O treinador quer abrir caminho a uma classificação entre «os primeiros cinco/seis lugares» dentro de dois a três anos, mas, por agora, aposta na estabilidade, sem abdicar da ambição. «Eu sou uma pessoa com ambições. Não foi o dinheiro que me fez vir para Belém. Não tenho medo dos desafios. Este é um desafio aliciante e vou encará-lo de frente com muita satisfação e ambição», esclareceu o treinador, que já disse querer uma equipa competitiva. Quero que quem assista tenha prazer em ver a equipa jogar e procurar o golo», afirmou, lembrando depois que o V. Setúbal «foi a equipa mais concretizadora das ligas profissionais» na época 2003/04.

Quanto a quem se vai juntar a ele na equipa técnica e aos jogadores em que está interessado para a nova temporada, poucas informações. O treinador reuniu-se depois da conferência de imprensa com a direcção do clube para tratar de «muitas situações pendentes». De qualquer forma, Carvalhal foi assumindo que é preciso reajustar o plantel. «A posição de guarda-redes está bem definida, nas outras posições, vamos tentar melhorar o plantel», referiu, adiantando ainda que a equipa deverá regressar ao trabalho «nos primeiros dias de Julho» e que há «uma possibilidade de estágio em Itália».

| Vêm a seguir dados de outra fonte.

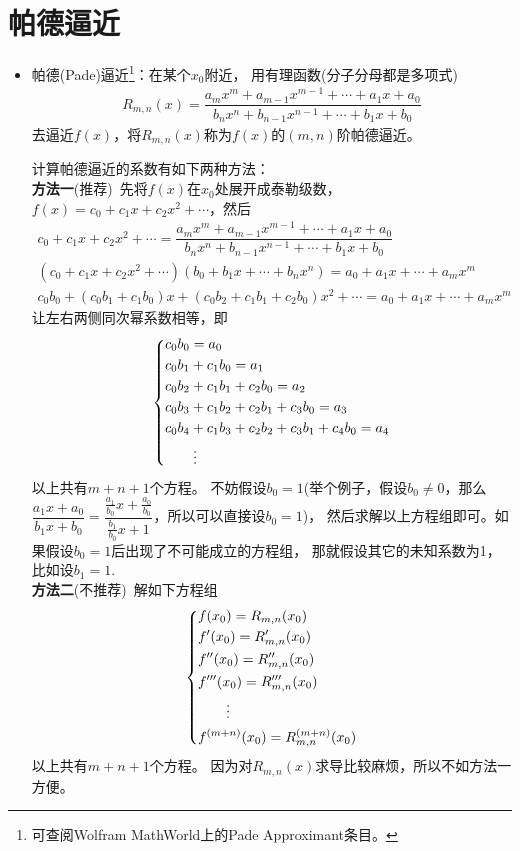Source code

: \section{帕德逼近}
\begin{itemize}[leftmargin=\inteval{\myitemleftmargin}pt,itemsep=
   \inteval{\myitemitempsep}pt,topsep=\inteval{\myitemtopsep}pt]
\item 帕德(Pade)逼近\footnote{可查阅Wolfram 
MathWorld上的Pade Approximant条目。}：在某个$ x_0 $附近，
用有理函数(分子分母都是多项式)
\begin{gather*}
    R_{m,n}(x)=\dfrac{a_mx^m+a_{m-1}x^{m-1}+\cdots+a_1x+a_0}
    {b_nx^n+b_{n-1}x^{n-1}+\cdots+b_1x+b_0}
\end{gather*}
去逼近$ f(x) $，将$ R_{m,n}(x) $称为$ f(x) $的$ (m,n) $阶帕德逼近。

计算帕德逼近的系数有如下两种方法：\\
\textbf{方法一}(推荐)\ 先将$ f(x) $在$ x_0 $处展开成泰勒级数，
$ f(x)=c_0+c_1x+c_2x^2+\cdots $，然后
\begin{gather*}
    c_0+c_1x+c_2x^2+\cdots=
    \dfrac{a_mx^m+a_{m-1}x^{m-1}+\cdots+a_1x+a_0}
    {b_nx^n+b_{n-1}x^{n-1}+\cdots+b_1x+b_0} \\
    (c_0+c_1x+c_2x^2+\cdots)(b_0+b_1x+\cdots+b_nx^n)=
    a_0+a_1x+\cdots+a_mx^m \\
    c_0b_0+(c_0b_1+c_1b_0)x+(c_0b_2+c_1b_1+c_2b_0)x^2+\cdots
    =a_0+a_1x+\cdots+a_mx^m
\end{gather*}
让左右两侧同次幂系数相等，即
\begin{align*}
    \begin{dcases}
        c_0b_0=a_0 \\
        c_0b_1+c_1b_0=a_1 \\
        c_0b_2+c_1b_1+c_2b_0=a_2 \\
        c_0b_3+c_1b_2+c_2b_1+c_3b_0=a_3 \\
        c_0b_4+c_1b_3+c_2b_2+c_3b_1+c_4b_0=a_4 \\
        \q\q \vdots
    \end{dcases}
\end{align*}
以上共有$ m+n+1 $个方程。
不妨假设$ b_0=1 $(举个例子，假设$ b_0\neq 0 $，那么
$ \dfrac{a_1x+a_0}{b_1x+b_0}=\dfrac{\frac{a_1}{b_0}x+
    \frac{a_0}{b_0}}{\frac{b_1}{b_0}x+1} $，所以可以直接设$ b_0=1 $)，
然后求解以上方程组即可。如果假设$ b_0=1 $后出现了不可能成立的方程组，
那就假设其它的未知系数为1，比如设$ b_1=1 $. \\
\textbf{方法二}(不推荐)\ 解如下方程组
\begin{align*}
    \begin{dcases}
        f(x_0)=R_{m,n}(x_0) \\
        f'(x_0)=R_{m,n}'(x_0) \\
        f''(x_0)=R_{m,n}''(x_0) \\
        f'''(x_0)=R_{m,n}'''(x_0) \\
        \q\q\vdots \\
        f^{(m+n)}(x_0)=R_{m,n}^{(m+n)}(x_0)
    \end{dcases}
\end{align*}
以上共有$ m+n+1 $个方程。
因为对$ R_{m,n}(x) $求导比较麻烦，所以不如方法一方便。


\end{itemize}
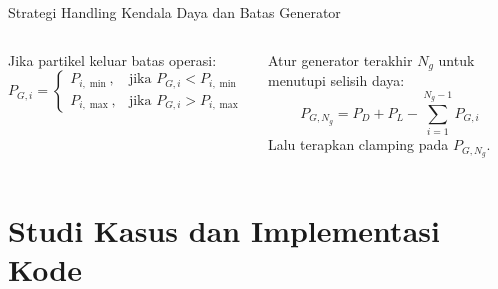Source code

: \documentclass[10pt,aspectratio=169]{beamer}
\begin{document}
\begin{frame}{Strategi Handling Kendala Daya dan Batas Generator}
    \begin{columns}
        \begin{tcolorbox}[colback=white,colframe=unibblue,title=\textbf{1. Clamping Batas Daya}]
            Jika partikel keluar batas operasi:
            \[
                P_{G,i} = 
                \begin{cases}
                    P_{i,\min}, & \text{jika } P_{G,i} < P_{i,\min} \\
                    P_{i,\max}, & \text{jika } P_{G,i} > P_{i,\max}
                \end{cases}
            \]
        \end{tcolorbox}

        \begin{tcolorbox}[colback=white,colframe=darkgreen,title=\textbf{2. Repair Mechanism (Slack Generator)}]
            Atur generator terakhir $N_g$ untuk menutupi selisih daya:
            \[
                P_{G,N_g} = P_D + P_L - \sum_{i=1}^{N_g-1} P_{G,i}
            \]
            Lalu terapkan clamping pada $P_{G,N_g}$.
        \end{tcolorbox}
    \end{columns}
\end{frame}

\section{Studi Kasus dan Implementasi Kode}
\end{document}
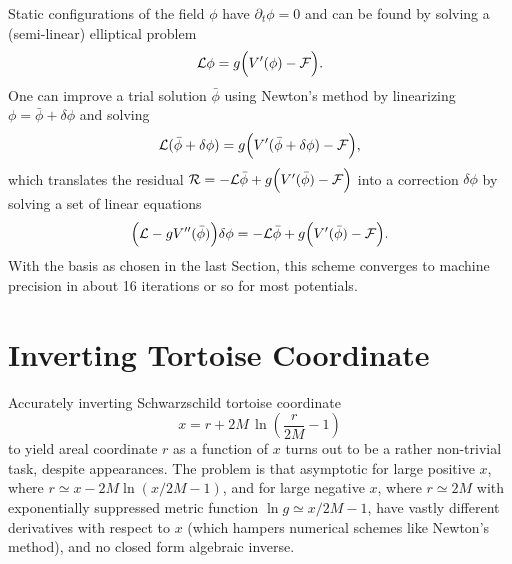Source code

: \documentclass[aps,prd,reprint,twocolumn,groupedaddress]{revtex4-1}
\begin{document}
Static configurations of the field $\phi$ have $\partial_t \phi = 0$ and can be found by solving a (semi-linear) elliptical problem
\begin{equation}
  {\cal L}\phi = g \Big( V'(\phi) - {\cal F} \Big).
\end{equation}
One can improve a trial solution $\bar\phi$ using Newton's method by linearizing $\phi = \bar\phi + \delta\phi$ and solving
\begin{equation}
  {\cal L}(\bar\phi + \delta\phi) = g \Big( V'(\bar\phi + \delta\phi) - {\cal F} \Big),
\end{equation}
which translates the residual ${\cal R} = -{\cal L}\bar\phi + g \Big( V'(\bar\phi) - {\cal F} \Big)$ into a correction $\delta\phi$ by solving a set of linear equations
\begin{equation}
  \Big({\cal L} - g V''(\bar\phi)\Big) \delta\phi = -{\cal L}\bar\phi + g \Big( V'(\bar\phi) - {\cal F} \Big).
\end{equation}
With the basis as chosen in the last Section, this scheme converges to machine precision in about 16 iterations or so for most potentials.

\appendix
\section{Inverting Tortoise Coordinate}
\label{sec:tortoise}

Accurately inverting Schwarzschild tortoise coordinate
\begin{equation}
  x = r + 2M\,\ln\left(\frac{r}{2M} - 1\right)
\end{equation}
to yield areal coordinate $r$ as a function of $x$ turns out to be a rather non-trivial task, despite appearances. The problem is that asymptotic for large positive $x$, where $r \simeq x - 2M \ln\left(x/2M - 1\right)$, and for large negative $x$, where $r \simeq 2M$ with exponentially suppressed metric function $\ln g \simeq x/2M - 1$, have vastly different derivatives with respect to $x$ (which hampers numerical schemes like Newton's method), and no closed form algebraic inverse.

\end{document}
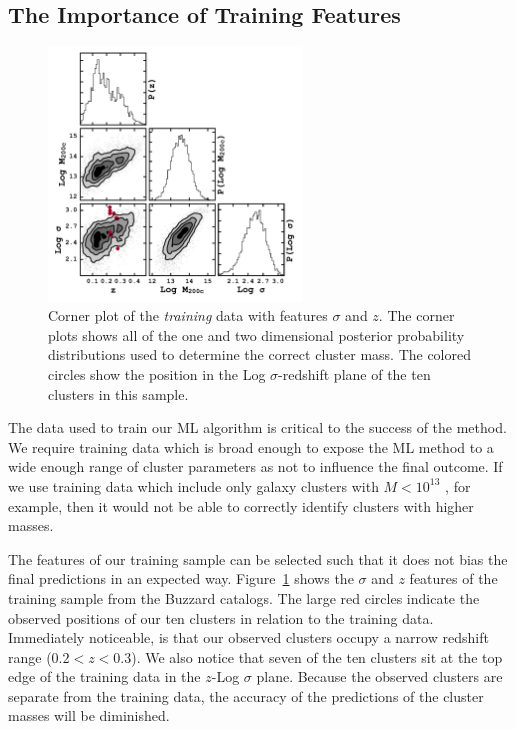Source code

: \subsection{The Importance of Training Features}\label{2sec: training features}
\begin{figure}[t]
	\includegraphics[width=0.6\textwidth]{figures2/buzzardCorner.pdf}
	\caption{Corner plot of the \emph{training} data with features $\sigma$ and $z$. The corner plots shows all of the one and two dimensional posterior probability distributions used to determine the correct cluster mass. The colored circles show the position in the Log $\sigma$-redshift plane of the ten clusters in this sample.}
	\label{2fig:buzzardCorner}
\end{figure}

The data used to train our ML algorithm is critical to the success of the method. We require training data which is broad enough to expose the ML method to a wide enough range of cluster parameters as not to influence the final outcome. If we use training data which include only galaxy clusters with $M < 10^{13}$ \Msol, for example, then it would not be able to correctly identify clusters with higher masses. 

The features of our training sample can be selected such that it does not bias the final predictions in an expected way. Figure~\ref{2fig:buzzardCorner} shows the $\sigma$ and $z$ features of the training sample from the Buzzard catalogs. The large red circles indicate the observed positions of our ten clusters in relation to the training data. Immediately noticeable, is that our observed clusters occupy a narrow redshift range ($0.2< z <0.3$). We also notice that seven of the ten clusters sit at the top edge of the training data in the $z$-Log $\sigma$ plane. Because the observed clusters are separate from the training data, the accuracy of the predictions of the cluster masses will be diminished. 

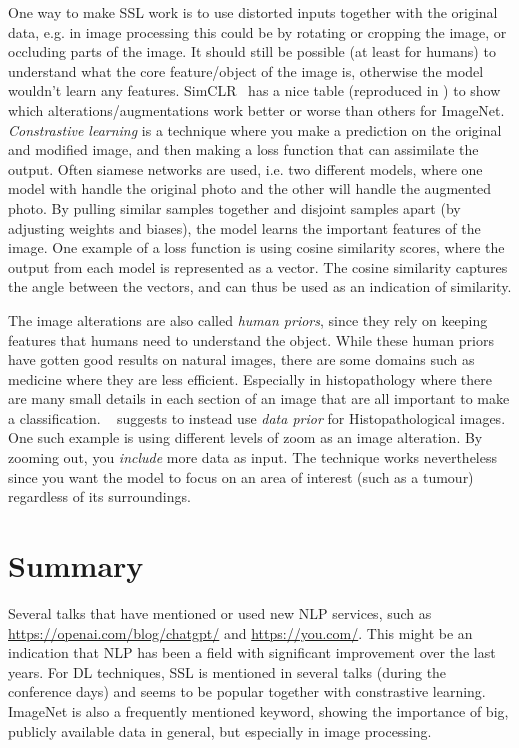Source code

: \documentclass[10pt,twocolumn,letterpaper]{article}
\begin{document}
One way to make \gls{SSL} work is to use distorted inputs together with the original data, e.g. in image processing this could be by rotating or cropping the image, or occluding parts of the image. It should still be possible (at least for humans) to understand what the core feature/object of the image is, otherwise the model wouldn't learn any features. SimCLR~\cite{simCLR} has a nice table (reproduced in ) to show which alterations/augmentations work better or worse than others for ImageNet. \textit{Constrastive learning} is a technique where you make a prediction on the original and modified image, and then making a loss function that can assimilate the output. Often siamese networks are used, i.e. two different models, where one model with handle the original photo and the other will handle the augmented photo. By pulling similar samples together and disjoint samples apart (by adjusting weights and biases), the model learns the important features of the image. One example of a loss function is using cosine similarity scores, where the output from each model is represented as a vector. The cosine similarity captures the angle between the vectors, and can thus be used as an indication of similarity. 

The image alterations are also called \textit{human priors}, since they rely on keeping features that humans need to understand the object. While these human priors have gotten good results on natural images, there are some domains such as medicine where they are less efficient. Especially in histopathology where there are many small details in each section of an image that are all important to make a classification. ~\cite{dataPriors} suggests to instead use \textit{data prior} for Histopathological images. One such example is using different levels of zoom as an image alteration. By zooming out, you \textit{include} more data as input. The technique works nevertheless since you want the model to focus on an area of interest (such as a tumour) regardless of its surroundings.

\section{Summary}\label{sec:summary}
Several talks that have mentioned or used new \gls{NLP} services, such as \href{ChatGPT}{https://openai.com/blog/chatgpt/} and \href{https://you.com/}{https://you.com/}. This might be an indication that \gls{NLP} has been a field with significant improvement over the last years. For \gls{DL} techniques, \gls{SSL} is mentioned in several talks (during the conference days) and seems to be popular together with constrastive learning. ImageNet is also a frequently mentioned keyword, showing the importance of big, publicly available data in general, but especially in image processing.
\end{document}

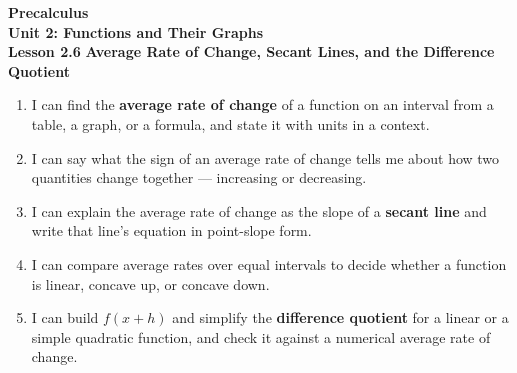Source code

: \documentclass[10pt]{article}
\begin{document}
\vspace{-0.8in}

\begin{center}
  {\color{white}\textbf{\LARGE Precalculus}}\\[4pt]
  {\color{lilacmid}\large\textbf{Unit 2: Functions and Their Graphs}}\\[6pt]
  {\color{white}\textbf{\large Lesson 2.6 \quad}\textbf{\normalsize Average Rate of Change, Secant Lines, and the Difference Quotient}}
\end{center}

\vspace{0.22in}
\namedateperiod
\vspace{0.18in}

\begin{learningtargetbox}
\small
\begin{enumerate}[leftmargin=1.5em, itemsep=5pt]
  \item I can find the \textbf{average rate of change} of a function on an interval from a
        table, a graph, or a formula, and state it with units in a context.
  \item I can say what the sign of an average rate of change tells me about how two quantities
        change together --- increasing or decreasing.
  \item I can explain the average rate of change as the slope of a \textbf{secant line} and
        write that line's equation in point-slope form.
  \item I can compare average rates over equal intervals to decide whether a function is linear,
        concave up, or concave down.
  \item I can build $f(x + h)$ and simplify the \textbf{difference quotient} for a linear or a
        simple quadratic function, and check it against a numerical average rate of change.
\end{enumerate}
\end{learningtargetbox}

\vspace{0.14in}
\end{document}
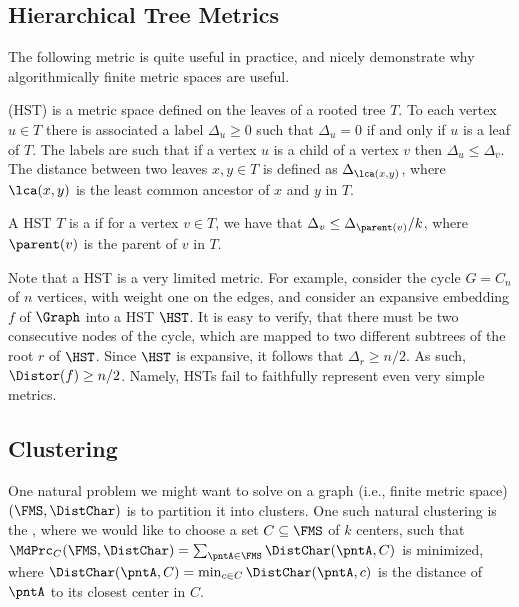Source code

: \subsection{Hierarchical Tree Metrics}

The following metric is quite useful in practice, and nicely
demonstrate why algorithmically finite metric spaces are useful.
\begin{defn}
     (HST) is a metric space
    defined on the leaves of a rooted tree $T$. To each vertex $u\in
    T$ there is associated a label $\Delta_u \ge 0$ such that
    $\Delta_u=0$ if and only if $u$ is a leaf of $T$.  The labels are
    such that if a vertex $u$ is a child of a vertex $v$ then
    $\Delta_u\leq \Delta_v$. The distance between two leaves $x,y\in
    T$ is defined as $\Delta_{\lca(x,y)}$, where $\lca(x,y)$ is the
    least common ancestor of $x$ and $y$ in $T$.
    
    A HST $T$ is a  if for a vertex $v \in T$, we have
    that $\Delta_v \leq \Delta_{\parent(v)}/k$, where $\parent(v)$ is
    the parent of $v$ in $T$.

\end{defn}

Note that a HST is a very limited metric. For example, consider the
cycle $G = C_n$ of $n$ vertices, with weight one on the edges, and
consider an expansive embedding $f$ of $\Graph$ into a HST $\HST$. It is easy
to verify, that there must be two consecutive nodes of the cycle, which
are mapped to two different subtrees of the root $r$ of $\HST$. Since
$\HST$ is expansive, it follows that $\Delta_r \geq n/2$. As such,
$\Distor(f) \geq n/2$. Namely, HSTs fail to faithfully represent even
very simple metrics.

 


\subsection{Clustering}

One natural problem we might want to solve on a graph (i.e., finite
metric space) $(\FMS,\DistChar)$ is to partition it into clusters. One
such natural clustering is the , where we
would like to choose a set $C \subseteq \FMS$ of $k$ centers, such
that
$\MdPrc_C(\FMS,\DistChar) = \sum_{\pntA \in \FMS} \DistChar(\pntA, C)$
is minimized, where
$\DistChar(\pntA,C) = \min_{c \in C} \DistChar(\pntA, c)$ is the
distance of $\pntA$ to its closest center in $C$.

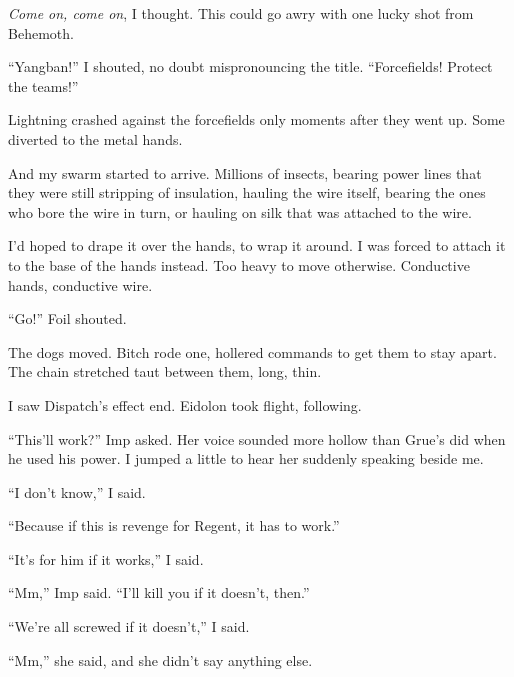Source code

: \emph{Come on, come on}, I thought.  This could go awry with one lucky shot from Behemoth.



``Yangban!'' I shouted, no doubt mispronouncing the title.  ``Forcefields!  Protect the teams!''



Lightning crashed against the forcefields only moments after they went up.  Some diverted to the metal hands.



And my swarm started to arrive.  Millions of insects, bearing power lines that they were still stripping of insulation, hauling the wire itself, bearing the ones who bore the wire in turn, or hauling on silk that was attached to the wire.



I'd hoped to drape it over the hands, to wrap it around.  I was forced to attach it to the base of the hands instead.  Too heavy to move otherwise.  Conductive hands, conductive wire.



``Go!'' Foil shouted.



The dogs moved.  Bitch rode one, hollered commands to get them to stay apart.  The chain stretched taut between them, long, thin.



I saw Dispatch's effect end.  Eidolon took flight, following.



``This'll work?'' Imp asked.  Her voice sounded more hollow than Grue's did when he used his power.  I jumped a little to hear her suddenly speaking beside me.



``I don't know,'' I said.



``Because if this is revenge for Regent, it has to work.''



``It's for him if it works,'' I said.



``Mm,'' Imp said.  ``I'll kill you if it doesn't, then.''



``We're all screwed if it doesn't,'' I said.



``Mm,'' she said, and she didn't say anything else.




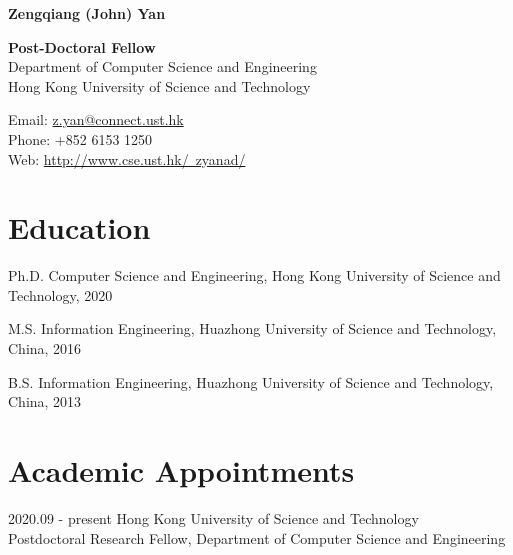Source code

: \documentclass[12pt,letterpaper]{report}
\newcommand{\myname}{Zengqiang (John) Yan}
\newcommand{\namefont}[1]{{\normalfont\bfseries\Huge{#1}}}
\begin{document}
	\raggedright
	
	\namefont{\myname}
	
	\vspace{1em}
	\begin{minipage}[t]{0.6\textwidth}
		\textbf{Post-Doctoral Fellow}\\
		Department of Computer Science and Engineering \\
		Hong Kong University of Science and Technology
	\end{minipage}
	\begin{minipage}[t]{0.39\textwidth}
		Email: \href{mailto:z.yan@connect.ust.hk}{z.yan@connect.ust.hk} \\
		Phone: +852 6153 1250 \\
		Web: \href{http://www.cse.ust.hk/~zyanad/}{http://www.cse.ust.hk/~zyanad/}
	\end{minipage}
	\vspace{0.5em}
	
	
	
	\section*{Education}
	
	\begin{tablist}
		
		\item[Ph.D.] \tab Computer Science and Engineering, Hong Kong University of Science and Technology, 2020
		
		\item[M.S.]  \tab Information Engineering, Huazhong University of Science and Technology, China, 2016
		
		\item[B.S.]  \tab Information Engineering, Huazhong University of Science and Technology, China, 2013
		
	\end{tablist}
	
	
	
	\section*{Academic Appointments}
	
	\begin{tablist}
		
		\item[2020.09 - present]   \tab Hong Kong University of Science and Technology \\
		\tab Postdoctoral Research Fellow, Department of Computer Science and Engineering
		
	\end{tablist}
	
\end{document}
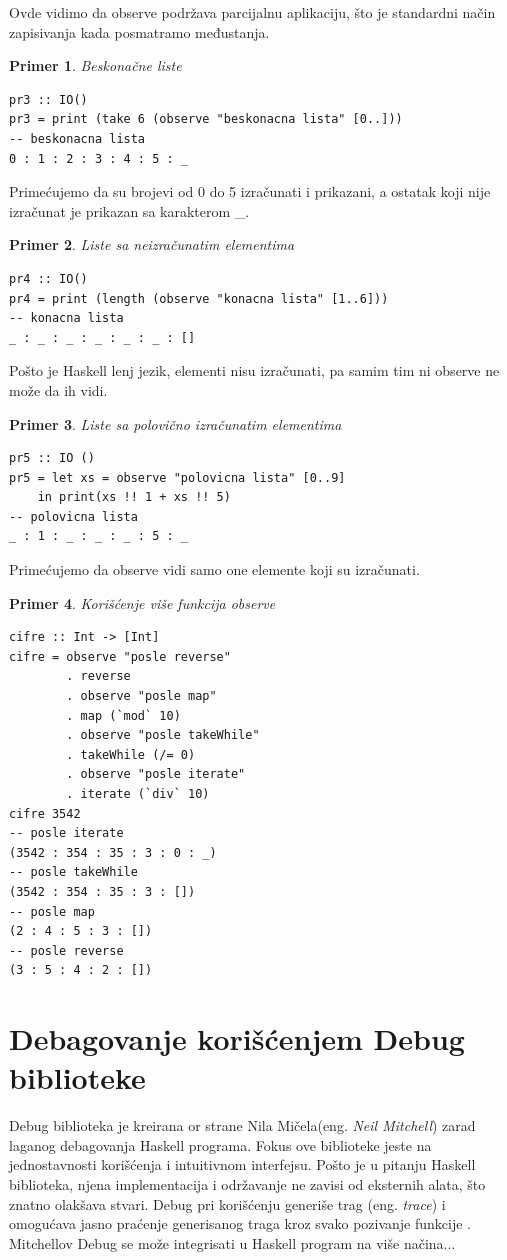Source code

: \documentclass[a4paper]{article}
\newtheorem{primer}{Primer}[section]
\begin{document}
Ovde vidimo da observe podržava parcijalnu aplikaciju, što je standardni način zapisivanja kada posmatramo
međustanja.

\begin{primer} 
Beskonačne liste
\end{primer}
\begin{lstlisting}
pr3 :: IO()
pr3 = print (take 6 (observe "beskonacna lista" [0..]))
-- beskonacna lista
0 : 1 : 2 : 3 : 4 : 5 : _
\end{lstlisting}

Primećujemo da su brojevi od 0 do 5 izračunati i prikazani, a ostatak koji nije izračunat je prikazan sa
karakterom \_.

\begin{primer} 
 Liste sa neizračunatim elementima
\end{primer}
\begin{lstlisting}
pr4 :: IO()
pr4 = print (length (observe "konacna lista" [1..6]))
-- konacna lista
_ : _ : _ : _ : _ : _ : []
\end{lstlisting}

Pošto je Haskell lenj jezik, elementi nisu izračunati, pa samim tim ni observe ne može da ih vidi.

\begin{primer} 
Liste sa polovično izračunatim elementima
\end{primer}
\begin{lstlisting}
pr5 :: IO ()
pr5 = let xs = observe "polovicna lista" [0..9]
	in print(xs !! 1 + xs !! 5)
-- polovicna lista
_ : 1 : _ : _ : _ : 5 : _
\end{lstlisting}

Primećujemo da observe vidi samo one elemente koji su izračunati.

\begin{primer} 
Korišćenje više funkcija observe
\end{primer}
\begin{lstlisting}
cifre :: Int -> [Int]
cifre = observe "posle reverse" 
		. reverse
		. observe "posle map"
		. map (`mod` 10)
		. observe "posle takeWhile"
		. takeWhile (/= 0)
		. observe "posle iterate"
		. iterate (`div` 10)
cifre 3542
-- posle iterate
(3542 : 354 : 35 : 3 : 0 : _)
-- posle takeWhile
(3542 : 354 : 35 : 3 : [])
-- posle map
(2 : 4 : 5 : 3 : [])
-- posle reverse
(3 : 5 : 4 : 2 : [])
\end{lstlisting}

\section{Debagovanje korišćenjem Debug biblioteke}
Debug biblioteka je kreirana or strane Nila Mičela(eng. {\em Neil Mitchell}) zarad laganog debagovanja Haskell programa. Fokus ove biblioteke jeste na jednostavnosti korišćenja i intuitivnom interfejsu. Pošto je u pitanju Haskell biblioteka, njena implementacija i održavanje ne zavisi od eksternih alata, što znatno olakšava stvari. Debug pri korišćenju generiše trag (eng. {\em trace}) i omogućava jasno praćenje generisanog traga kroz svako pozivanje funkcije \cite{chitil2002transforming}.
Mitchellov Debug se može integrisati u Haskell program na više načina...
\end{document}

Sequeira Nunes não consegue explicar má prestação da época

Para presidente do Belenenses, Sequeira Nunes, a contratação de Carlos Carvalhal surge como a oportunidade para pôr uma pedra sobre a época 2003/04. Depois de um 15º lugar na classificação e do fantasma da despromoção ter pairado pelo Restelo, o dirigente quer definitivamente esquecer o passado.

Na apresentação do novo treinador, o presidente voltou a assumir responsabilidade, embora sem ainda conseguir explicar o que se passou. «Vamos falar mais de futuro do que do passado. O passado mais recente foi tão negativo¿ e sinceramente ainda não percebi os porquês», reconheceu.

Quanto a Carlos Carvalhal, o presidente do Belenenses considera que foi a melhor opção e mencionou mesmo a tese que o treinador apresentou. «Certamente vai mostrar um futebol apoiado e de pendor ofensivo, que foi aquilo que o professor defendeu na sua tese», afirmou.